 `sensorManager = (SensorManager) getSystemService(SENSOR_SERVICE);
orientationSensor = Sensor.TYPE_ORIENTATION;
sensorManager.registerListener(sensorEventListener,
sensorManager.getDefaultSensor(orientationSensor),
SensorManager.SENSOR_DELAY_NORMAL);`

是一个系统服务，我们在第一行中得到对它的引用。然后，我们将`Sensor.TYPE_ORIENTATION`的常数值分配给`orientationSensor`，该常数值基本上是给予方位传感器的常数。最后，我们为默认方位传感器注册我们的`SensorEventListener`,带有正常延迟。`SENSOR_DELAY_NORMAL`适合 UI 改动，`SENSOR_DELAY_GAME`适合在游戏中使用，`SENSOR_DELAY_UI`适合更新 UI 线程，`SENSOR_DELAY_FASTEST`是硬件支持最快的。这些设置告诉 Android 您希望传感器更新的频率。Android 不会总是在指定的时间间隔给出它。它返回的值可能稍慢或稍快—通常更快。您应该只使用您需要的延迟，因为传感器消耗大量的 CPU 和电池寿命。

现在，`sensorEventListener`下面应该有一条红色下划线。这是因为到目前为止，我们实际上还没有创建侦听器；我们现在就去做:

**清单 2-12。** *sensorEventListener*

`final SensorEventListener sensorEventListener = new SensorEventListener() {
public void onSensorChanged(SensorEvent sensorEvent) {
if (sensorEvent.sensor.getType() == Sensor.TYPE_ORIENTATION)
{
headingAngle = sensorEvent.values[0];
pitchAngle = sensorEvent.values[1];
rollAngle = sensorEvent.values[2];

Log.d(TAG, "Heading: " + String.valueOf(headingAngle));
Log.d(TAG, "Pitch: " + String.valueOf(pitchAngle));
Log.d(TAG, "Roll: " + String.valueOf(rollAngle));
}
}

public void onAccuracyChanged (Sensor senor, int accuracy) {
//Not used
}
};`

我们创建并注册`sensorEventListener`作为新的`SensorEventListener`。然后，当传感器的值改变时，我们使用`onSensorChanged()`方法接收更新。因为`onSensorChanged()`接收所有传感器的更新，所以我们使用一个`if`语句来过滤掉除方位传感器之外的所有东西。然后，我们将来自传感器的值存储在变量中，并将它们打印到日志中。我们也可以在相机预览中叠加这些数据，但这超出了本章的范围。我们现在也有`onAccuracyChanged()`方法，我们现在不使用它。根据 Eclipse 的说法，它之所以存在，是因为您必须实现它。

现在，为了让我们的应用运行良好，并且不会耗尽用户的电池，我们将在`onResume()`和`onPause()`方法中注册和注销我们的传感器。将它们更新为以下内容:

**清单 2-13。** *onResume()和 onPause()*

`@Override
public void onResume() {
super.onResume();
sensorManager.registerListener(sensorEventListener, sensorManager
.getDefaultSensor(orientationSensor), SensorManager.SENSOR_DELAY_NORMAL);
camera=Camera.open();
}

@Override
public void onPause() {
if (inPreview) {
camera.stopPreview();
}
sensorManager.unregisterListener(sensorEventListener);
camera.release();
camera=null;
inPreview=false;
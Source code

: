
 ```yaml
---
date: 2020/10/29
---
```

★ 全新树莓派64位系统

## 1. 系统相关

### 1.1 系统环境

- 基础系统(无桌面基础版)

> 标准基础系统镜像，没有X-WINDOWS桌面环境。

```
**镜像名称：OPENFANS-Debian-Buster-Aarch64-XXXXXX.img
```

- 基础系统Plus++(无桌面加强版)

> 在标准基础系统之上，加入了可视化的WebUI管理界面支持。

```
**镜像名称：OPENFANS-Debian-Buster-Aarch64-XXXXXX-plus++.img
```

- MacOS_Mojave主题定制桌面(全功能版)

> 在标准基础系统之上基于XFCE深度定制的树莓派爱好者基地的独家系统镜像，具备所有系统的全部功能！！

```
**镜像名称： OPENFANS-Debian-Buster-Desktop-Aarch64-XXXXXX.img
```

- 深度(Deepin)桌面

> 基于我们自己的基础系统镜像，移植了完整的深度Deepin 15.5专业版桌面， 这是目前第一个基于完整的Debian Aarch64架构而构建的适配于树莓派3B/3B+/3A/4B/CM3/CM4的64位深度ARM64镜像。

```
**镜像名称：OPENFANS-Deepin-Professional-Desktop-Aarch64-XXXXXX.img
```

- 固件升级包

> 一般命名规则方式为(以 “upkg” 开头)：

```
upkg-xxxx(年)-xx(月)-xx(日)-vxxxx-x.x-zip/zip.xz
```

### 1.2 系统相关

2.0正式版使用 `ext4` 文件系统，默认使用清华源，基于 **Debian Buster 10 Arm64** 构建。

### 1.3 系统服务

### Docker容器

» TO DO
All lines with the string "onAccuracyChanged" must be copied from the data.

» ANSWER BOX
public void onAccuracyChanged (Sensor senor, int accuracy) {
我们创建并注册`sensorEventListener`作为新的`SensorEventListener`。然后，当传感器的值改变时，我们使用`onSensorChanged()`方法接收更新。因为`onSensorChanged()`接收所有传感器的更新，所以我们使用一个`if`语句来过滤掉除方位传感器之外的所有东西。然后，我们将来自传感器的值存储在变量中，并将它们打印到日志中。我们也可以在相机预览中叠加这些数据，但这超出了本章的范围。我们现在也有`onAccuracyChanged()`方法，我们现在不使用它。根据 Eclipse 的说法，它之所以存在，是因为您必须实现它。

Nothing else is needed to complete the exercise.